Del pari, in una delle più grandi opere teatrali del 900, L’annunzio a Maria di Paul Claudel, un dramma sull’amore ambientato in un Medioevo convenzionale, l’anziano padre della protagonista dimostra un’analoga consapevolezza. Non riuscendo a reggere le divisioni che attanagliano il regno di Francia e la Chiesa, egli prende la grande decisione, quella di andare in Terra Santa per implorare sul Sepolcro di Cristo che ritorni l’unità nel popolo, con un Re e un Papa. Come commentava Giussani, egli “ha la percezione che la gratuità si affossi e decide di andare a morire, abbandonando la moglie, le figlie, i terreni”.
È in una tale consapevolezza, per concludere, che si sta compiendo il drammatico dialogo di questi giorni fra Benedetto XVI e i fedeli che vanno ad ascoltarlo. Un dialogo dove il dolore e la commozione per la rinuncia del ministero papale è continuamente proiettato sulla roccia del soglio di Pietro, nella certezza che il Signore non abbandona la Sua Chiesa.

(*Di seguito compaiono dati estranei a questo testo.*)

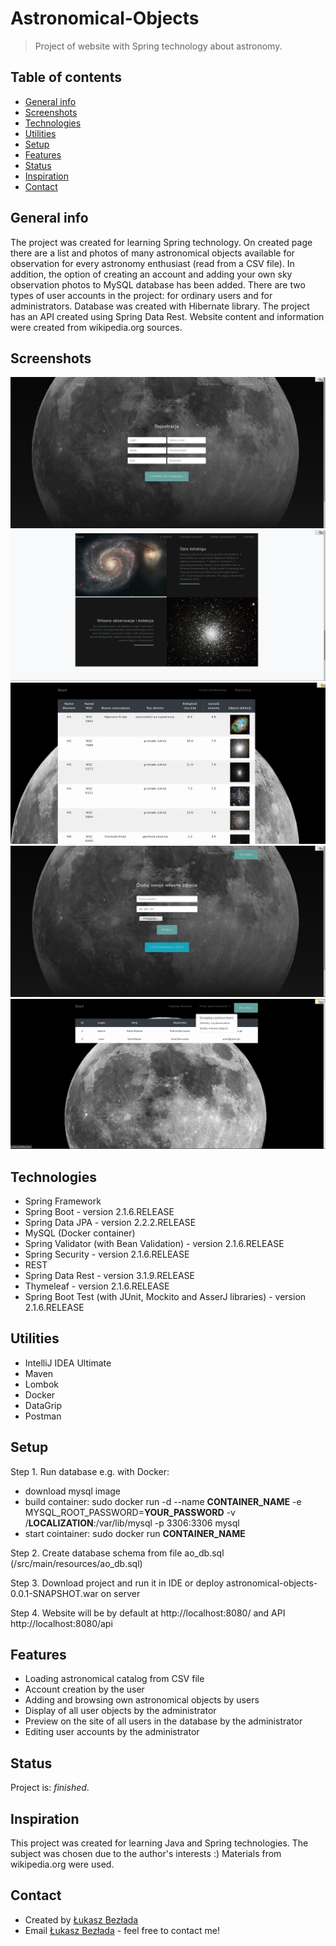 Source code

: # Astronomical-Objects
> Project of website with Spring technology about astronomy.

## Table of contents
* [General info](#general-info)
* [Screenshots](#screenshots)
* [Technologies](#technologies)
* [Utilities](#utilities)
* [Setup](#setup)
* [Features](#features)
* [Status](#status)
* [Inspiration](#inspiration)
* [Contact](#contact)

## General info
The project was created for learning Spring technology.
On created page there are a list and photos of many astronomical objects available for observation for every astronomy enthusiast (read from a CSV file).
In addition, the option of creating an account and adding your own sky observation photos to MySQL database has been added. There are two types of user accounts in the project: for ordinary users and for administrators. Database was created with Hibernate library.
The project has an API created using Spring Data Rest.
Website content and information were created from wikipedia.org sources.


## Screenshots
![](./src/main/resources/static/img/readme/registration.png)
![](./src/main/resources/static/img/readme/main2.png)
![](./src/main/resources/static/img/readme/messier.png)
![](./src/main/resources/static/img/readme/addobject.png)
![](./src/main/resources/static/img/readme/userslist.png)

## Technologies
* Spring Framework
* Spring Boot - version 2.1.6.RELEASE
* Spring Data JPA - version 2.2.2.RELEASE
* MySQL (Docker container)
* Spring Validator (with Bean Validation) - version 2.1.6.RELEASE
* Spring Security - version 2.1.6.RELEASE
* REST
* Spring Data Rest - version 3.1.9.RELEASE
* Thymeleaf - version 2.1.6.RELEASE
* Spring Boot Test (with JUnit, Mockito and AsserJ libraries) - version 2.1.6.RELEASE

## Utilities
* IntelliJ IDEA Ultimate
* Maven
* Lombok
* Docker
* DataGrip
* Postman

## Setup
Step 1. Run database e.g. with Docker:
 - download mysql image
 - build container: sudo docker run -d --name **CONTAINER_NAME** -e MYSQL_ROOT_PASSWORD=**YOUR_PASSWORD** -v /**LOCALIZATION**:/var/lib/mysql -p 3306:3306 mysql
 - start cointainer: sudo docker run **CONTAINER_NAME**

Step 2. Create database schema from file ao_db.sql (/src/main/resources/ao_db.sql)

Step 3. Download project and run it in IDE or deploy astronomical-objects-0.0.1-SNAPSHOT.war on server

Step 4. Website will be by default at http://localhost:8080/ and API http://localhost:8080/api

## Features
* Loading astronomical catalog from CSV file
* Account creation by the user
* Adding and browsing own astronomical objects by users
* Display of all user objects by the administrator
* Preview on the site of all users in the database by the administrator
* Editing user accounts by the administrator

## Status
Project is: _finished_.

## Inspiration
This project was created for learning Java and Spring technologies. The subject was chosen due to the author's interests :) Materials from wikipedia.org were used.

## Contact
- Created by [Łukasz Bezłada](https://www.linkedin.com/in/lukaszbezlada/)
- Email [Łukasz Bezłada](mailto:lukaszbezlada@interia.pl) - feel free to contact me!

Si tratta, tuttavia, di una certezza drammatica, perché conseguente all’iniziativa di Dio e alla libertà di ciascuno. Ecco perché è di grande consolazione il saluto finale reso dal Papa: “Speriamo che il Signore ci aiuti. Io, ritirato con la mia preghiera, sarò sempre con voi, e insieme andiamo avanti con il Signore, nella certezza: Vince il Signore!”.